The comptroller offers no motive for the feuding. But Diskin does. He paints a devastating picture of Netanyahu and Barak obsessed with Iran. Barak is sure he’s the smartest man in the room and profoundly uninterested in others’ opinions. Netanyahu is the opposite, indecisive, insecure, desperate to enter history as a Churchillian hero. Neither has the patience to examine the likely consequences of an attack: counter-attacks, international isolation, economic repercussions, Iran redoubling its bid for a bomb.
“They love to call themselves the decision-makers,” Diskin says of the duo, “but when it comes to the test of results, you don’t see them there.”
He’s not the first to talk this way, but he’s the first with this degree of up-close, day-to-day contact to speak at such length, in such damning detail. He insists his views are shared by nearly everyone he worked with — other service chiefs, key generals, subordinates.
The heart of his narrative is a meeting at Mossad headquarters in June 2010 where he, Dagan and Ashkenazi are summoned by Netanyahu and Barak to discuss Iran. Ashkenazi is ordered to mobilize the troops, to signal resolve. The three officers reply unanimously that the order is illegal: It will prompt an Iranian pre-emptive strike and is thus tantamount to declaring war, which requires a Cabinet decision. It was a pivotal showdown. Within a year all three service chiefs are replaced.

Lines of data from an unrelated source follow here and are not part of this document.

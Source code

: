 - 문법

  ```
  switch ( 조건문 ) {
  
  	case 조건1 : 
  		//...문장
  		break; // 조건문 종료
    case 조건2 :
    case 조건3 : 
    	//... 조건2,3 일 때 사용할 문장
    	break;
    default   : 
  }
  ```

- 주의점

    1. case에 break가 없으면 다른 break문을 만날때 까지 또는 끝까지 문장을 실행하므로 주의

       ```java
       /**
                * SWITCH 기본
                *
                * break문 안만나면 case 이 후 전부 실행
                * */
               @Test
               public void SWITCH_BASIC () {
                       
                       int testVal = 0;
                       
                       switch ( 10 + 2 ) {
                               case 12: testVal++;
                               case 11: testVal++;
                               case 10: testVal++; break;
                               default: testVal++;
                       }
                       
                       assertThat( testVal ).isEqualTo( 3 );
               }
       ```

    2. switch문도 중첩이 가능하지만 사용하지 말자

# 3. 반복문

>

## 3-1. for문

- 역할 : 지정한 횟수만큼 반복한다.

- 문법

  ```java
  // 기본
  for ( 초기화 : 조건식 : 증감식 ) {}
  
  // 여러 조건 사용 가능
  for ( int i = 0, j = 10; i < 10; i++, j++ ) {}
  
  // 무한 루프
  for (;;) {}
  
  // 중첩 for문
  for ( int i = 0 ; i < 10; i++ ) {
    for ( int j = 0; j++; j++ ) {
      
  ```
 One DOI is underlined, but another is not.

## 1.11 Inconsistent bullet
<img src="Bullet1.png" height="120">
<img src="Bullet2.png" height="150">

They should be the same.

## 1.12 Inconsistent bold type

The comptroller’s story begins that August with a suspicious letter leaked to a reporter, ostensibly advising a candidate for Ashkenazi’s job on how to discredit his rivals. The candidate, Barak protégé Yoav Galant, denies involvement. A police investigation finds it was forged by an Ashkenazi hanger-on, one Boaz Harpaz, to discredit Galant.
In the end Galant is disqualified by an unrelated scandal. Barak rejects the other top contender, Ashkenazi ally Gadi Eizenkot, and settles on everyone’s second choice, the inoffensive Benny Gantz. But the infighting has forced the comptroller, Israel’s national inspector general, to step in. The comptroller’s final report is a curious blend of exquisite detail and glaring omissions. Ashkenazi’s staff gets a thorough going-over. Ashkenazi himself is sharply rebuked for failing to respect civilian authority. The report relies heavily on recordings of phone conversations in Ashkenazi’s office. Barak’s office has similar equipment, but the disks covering the period in question were mysteriously destroyed. The comptroller somehow deems this an honest mistake.
No less critical, the report omits vast sections of Eizenkot’s testimony. According to Haaretz military affairs correspondent Amir Oren, Barak had asked Eizenkot in 2009 to become Ashkenazi’s deputy, putting him first in line for the top job, but Eizenkot said no. That fall he wrote a paper arguing against a military attack on Iran. He sent it to Netanyahu, Barak and eight top generals, despite Ashkenazi’s warning that it would end his military career. At the time, Eizenkot was virtually alone in his opposition. By January 2010 he had won over Ashkenazi and much of the senior command, setting the stage for the confrontations in the spring.
Whether any of this will affect the January 22 election is hard to tell. Netanyahu aides are dismissing Diskin as a disgruntled ex-office-seeker, the same thing said about Dagan and every other critic who has come forward. Even if the disclosures trouble voters, no other candidate has successfully established herself as a credible alternative. Diskin recently urged friends to cast “blank ballots” in protest.
As for the comptroller’s report, it studiously avoids landing any punches. The word “Iran” appears only twice in its 294 pages, both times in passing.
In other news, Barak named Eizenkot deputy chief of staff in November, putting him first in line to succeed Gantz. Go figure.